I noccioleti allignano in ristrette zone d’Italia, particolarmente di natura vulcanica e collinare, come la zona dell’Etnea, l’Avellinese, la Cimina, la Cuneese. La zona Cimina dà uno dei prodotti migliori per gusto e finezza di sostanze grasse: i centri più importanti di produzione sono Caprarola, Vallerano, Fabrica di Roma. A Caprarola, fino alla fine del secolo scorso, si producevano solo alcune centinaia di quintali annui, specie della qualità lunga, e la coltura era ristretta a qualche appezzamento delle proprietà maggiori. Ma col sopraggiungere delle crisi vinicole a ripetizione (gravissime quelle del 1905 e 1906) gli agricoltori caprolatti trasformarono molti vigneti in ricchi e fiorenti noccioleti, con rilevante benessere economico. Anche nella Valle di Vico, dove già il nocciolo allignava nelle contrade Vite, Oriolo e Monte Venere i grandi proprietari ne estesero la coltivazione, specie lungo le pendici di quest’ultima località, ad opera del Comm. Palestini. Ma un fatto saliente doveva portare Caprarola all’avanguardia della produzione di nocciole e farne il più importante centro di coltura; un fatto che si determinò intorno al 1920-1921: la grande e diremmo quasi rivoluzionaria, affrancazione e liberazione dei territori caprolatti dalla servitù feudale delle corrisposte in natura ad opera e per merito della benemerita Cassa Rurale diretta dal Presidente Sig. Nicola Fantini e del Cav. Silvestro Dorati sotto la guida paziente e tenace del Dr. Giustino Fantini.

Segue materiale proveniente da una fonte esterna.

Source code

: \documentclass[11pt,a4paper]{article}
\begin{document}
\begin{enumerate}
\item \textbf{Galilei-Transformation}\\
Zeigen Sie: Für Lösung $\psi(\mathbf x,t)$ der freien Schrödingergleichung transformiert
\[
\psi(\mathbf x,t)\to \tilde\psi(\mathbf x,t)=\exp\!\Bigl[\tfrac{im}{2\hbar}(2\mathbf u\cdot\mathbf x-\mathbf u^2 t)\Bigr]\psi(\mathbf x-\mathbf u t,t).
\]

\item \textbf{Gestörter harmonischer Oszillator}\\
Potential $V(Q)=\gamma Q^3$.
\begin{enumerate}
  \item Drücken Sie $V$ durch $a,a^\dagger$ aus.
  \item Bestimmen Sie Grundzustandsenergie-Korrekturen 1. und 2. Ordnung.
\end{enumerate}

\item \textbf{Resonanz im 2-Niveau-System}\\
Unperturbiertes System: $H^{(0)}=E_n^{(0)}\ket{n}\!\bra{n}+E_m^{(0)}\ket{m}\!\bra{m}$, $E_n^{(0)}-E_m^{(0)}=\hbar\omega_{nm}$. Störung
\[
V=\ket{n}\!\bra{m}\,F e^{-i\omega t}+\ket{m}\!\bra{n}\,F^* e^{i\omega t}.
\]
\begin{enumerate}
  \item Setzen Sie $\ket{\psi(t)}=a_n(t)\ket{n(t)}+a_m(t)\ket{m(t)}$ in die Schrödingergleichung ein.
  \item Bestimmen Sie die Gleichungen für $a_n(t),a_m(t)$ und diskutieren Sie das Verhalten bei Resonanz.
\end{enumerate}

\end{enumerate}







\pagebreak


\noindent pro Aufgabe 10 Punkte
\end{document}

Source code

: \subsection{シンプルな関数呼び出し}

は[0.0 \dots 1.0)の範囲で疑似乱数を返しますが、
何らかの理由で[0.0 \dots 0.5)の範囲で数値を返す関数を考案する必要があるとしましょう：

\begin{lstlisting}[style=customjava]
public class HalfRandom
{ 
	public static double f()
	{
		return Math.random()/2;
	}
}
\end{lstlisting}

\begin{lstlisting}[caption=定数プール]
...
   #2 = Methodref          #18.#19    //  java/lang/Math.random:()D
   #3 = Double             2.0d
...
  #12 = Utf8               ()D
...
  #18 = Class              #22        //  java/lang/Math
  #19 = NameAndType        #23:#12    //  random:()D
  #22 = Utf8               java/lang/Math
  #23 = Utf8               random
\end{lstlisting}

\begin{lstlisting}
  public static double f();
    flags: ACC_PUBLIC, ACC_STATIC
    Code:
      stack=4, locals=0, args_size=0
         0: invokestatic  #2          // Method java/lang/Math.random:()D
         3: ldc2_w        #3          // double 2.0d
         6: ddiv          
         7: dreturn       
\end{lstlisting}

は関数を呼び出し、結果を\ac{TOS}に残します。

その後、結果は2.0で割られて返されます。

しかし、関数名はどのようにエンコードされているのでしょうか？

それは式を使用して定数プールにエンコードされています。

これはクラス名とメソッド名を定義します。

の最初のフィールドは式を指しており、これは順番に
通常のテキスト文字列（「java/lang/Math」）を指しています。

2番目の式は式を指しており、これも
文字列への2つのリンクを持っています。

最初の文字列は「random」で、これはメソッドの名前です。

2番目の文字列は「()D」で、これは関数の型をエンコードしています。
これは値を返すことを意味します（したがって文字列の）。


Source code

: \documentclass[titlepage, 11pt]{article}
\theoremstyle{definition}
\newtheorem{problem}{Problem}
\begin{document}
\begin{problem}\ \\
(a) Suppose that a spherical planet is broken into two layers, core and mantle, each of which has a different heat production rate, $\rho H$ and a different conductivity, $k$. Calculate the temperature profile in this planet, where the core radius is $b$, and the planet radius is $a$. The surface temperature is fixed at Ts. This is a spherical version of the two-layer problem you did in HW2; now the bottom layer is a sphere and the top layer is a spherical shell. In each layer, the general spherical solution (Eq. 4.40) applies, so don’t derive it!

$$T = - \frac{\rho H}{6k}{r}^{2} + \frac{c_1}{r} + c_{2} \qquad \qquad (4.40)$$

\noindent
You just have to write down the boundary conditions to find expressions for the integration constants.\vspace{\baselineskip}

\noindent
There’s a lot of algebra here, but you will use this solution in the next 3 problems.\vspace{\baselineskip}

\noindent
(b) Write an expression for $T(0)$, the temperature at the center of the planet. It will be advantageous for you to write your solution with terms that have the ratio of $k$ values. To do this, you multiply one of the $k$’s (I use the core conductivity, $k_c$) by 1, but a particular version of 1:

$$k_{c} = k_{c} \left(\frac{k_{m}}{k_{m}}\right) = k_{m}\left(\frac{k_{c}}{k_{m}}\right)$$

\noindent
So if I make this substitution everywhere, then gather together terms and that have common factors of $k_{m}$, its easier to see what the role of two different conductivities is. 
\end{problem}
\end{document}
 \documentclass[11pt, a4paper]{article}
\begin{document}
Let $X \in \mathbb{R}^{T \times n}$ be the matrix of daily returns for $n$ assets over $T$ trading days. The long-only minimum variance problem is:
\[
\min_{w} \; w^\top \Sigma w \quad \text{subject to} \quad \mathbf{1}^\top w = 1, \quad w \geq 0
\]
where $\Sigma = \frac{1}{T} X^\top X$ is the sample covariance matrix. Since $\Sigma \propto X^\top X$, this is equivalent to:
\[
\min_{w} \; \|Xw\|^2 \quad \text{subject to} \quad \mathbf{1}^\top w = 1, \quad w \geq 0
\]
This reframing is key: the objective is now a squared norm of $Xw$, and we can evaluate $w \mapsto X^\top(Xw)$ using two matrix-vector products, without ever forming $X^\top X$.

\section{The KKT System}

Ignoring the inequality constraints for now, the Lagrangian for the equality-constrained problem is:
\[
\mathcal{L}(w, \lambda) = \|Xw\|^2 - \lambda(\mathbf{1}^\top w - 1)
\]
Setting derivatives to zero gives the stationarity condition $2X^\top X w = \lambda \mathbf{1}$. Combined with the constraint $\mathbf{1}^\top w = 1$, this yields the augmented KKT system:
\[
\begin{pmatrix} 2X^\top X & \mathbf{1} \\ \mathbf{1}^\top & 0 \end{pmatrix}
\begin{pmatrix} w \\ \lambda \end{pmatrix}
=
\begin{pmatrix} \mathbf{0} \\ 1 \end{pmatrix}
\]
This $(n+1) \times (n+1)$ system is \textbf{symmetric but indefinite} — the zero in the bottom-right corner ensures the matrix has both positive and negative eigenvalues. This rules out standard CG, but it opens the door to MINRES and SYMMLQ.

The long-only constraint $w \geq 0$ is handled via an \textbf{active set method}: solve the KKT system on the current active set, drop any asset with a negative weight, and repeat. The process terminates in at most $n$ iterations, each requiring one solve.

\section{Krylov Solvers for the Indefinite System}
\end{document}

La grande operazione rivoluzionò la nostra agricoltura liberandola da una schiavitù esosa e determinò una intensa e larga bonifica nella Valle di Vico. Là dove erano sterpaglie e roveti, i terreni vennero dissodati e messi a coltura e, per chilometri e chilometri, ogni piccolo proprietario delle pendici montane che fanno corona all’azzurrissimo lago di Vico, iniziò la piantagione di noccioleti. Ormai tutti i pendii sono verdeggianti e, di anno in anno, la coltura del nocciolo sta scendendo nelle zone pianeggianti, specie ai margini dei grandi appezzamenti seminativi. In concomitanza all’estendersi dei noccioleti nella Valle di Vico, i vigneti a sud della cittadina continuano anch’essi ad essere trasformati nella più redditizia coltura e pertanto, 

la superficie coltivata a noccioli aumenta sempre più: e se essa all’epoca della prima Sagra si avvicinava ai mille ettari, ora, dopo un quadriennio, essa ha largamente superato tale ci-fra. Caprarola è ormai il primo centro produttivo del Lazio, e forse d’Italia nella passata stagione superò i 15.000 quintali di produzione. Gli agricoltori caprolatti meritano un particolare encomio per l’ardore con cui stanno largamente attuando la coltura del nocciolo e per i perfezionamenti tecnici che via via introducono, selezionando le qualità e praticando razionali e copiose concimazioni, che rendono le piantagioni un modello di vigore e di bellezza.

Cristoforo Liuzzi

«Quanno le nocchie se cojevono»…

La coltura del nocciolo ha subito, con il passare degli anni, radicali cambiamenti, sia dal punto di vista della cura della pianta, che per quanto riguarda la raccolta del suo frutto. La raccolta di questo prodotto, fondamentale per l’economia del nostro paese, fino ad una trentina di anni fa veniva fatta staccando il frutto direttamente dalla pianta. «l’è la Madonna de mezzo Agosto» (15 Agosto) tutti i proprietari davano inizio alla raccolta delle nocciole, per prime si coglievano le cosiddette “nocchie lunghe”, qualità oggi quasi scomparsa, in quanto per la sua forma non si è potuta adattare all’evoluzione della raccolta. Verso le tre o le quattro del mattino, “la caporala” passava per le vie del paese per radunare l’opra” e una volta al completo la squadra di operai s’incamminava a piedi, con “la pannatella” (panno da cucina legato in modo da contenere: un pezzo di pane, qualche pomodoro o pesca e per quelli più fortunati una fetta di mortadella di somaro), verso il luogo di lavoro; le zone dove allora era più intensa la coltivazione erano: “Fecuccia, contrada Zucchiri, Contea, Gavicchia, Fonno Tosò, la Staziò, Funtana Lampana, campo ‘Spedale, lo Prano”, la valle di Vico prima della seconda guerra mondiale era coltivata quasi interamente a grano e granoturco, piante di nocciolo si trovavano più che altro nella località Canale.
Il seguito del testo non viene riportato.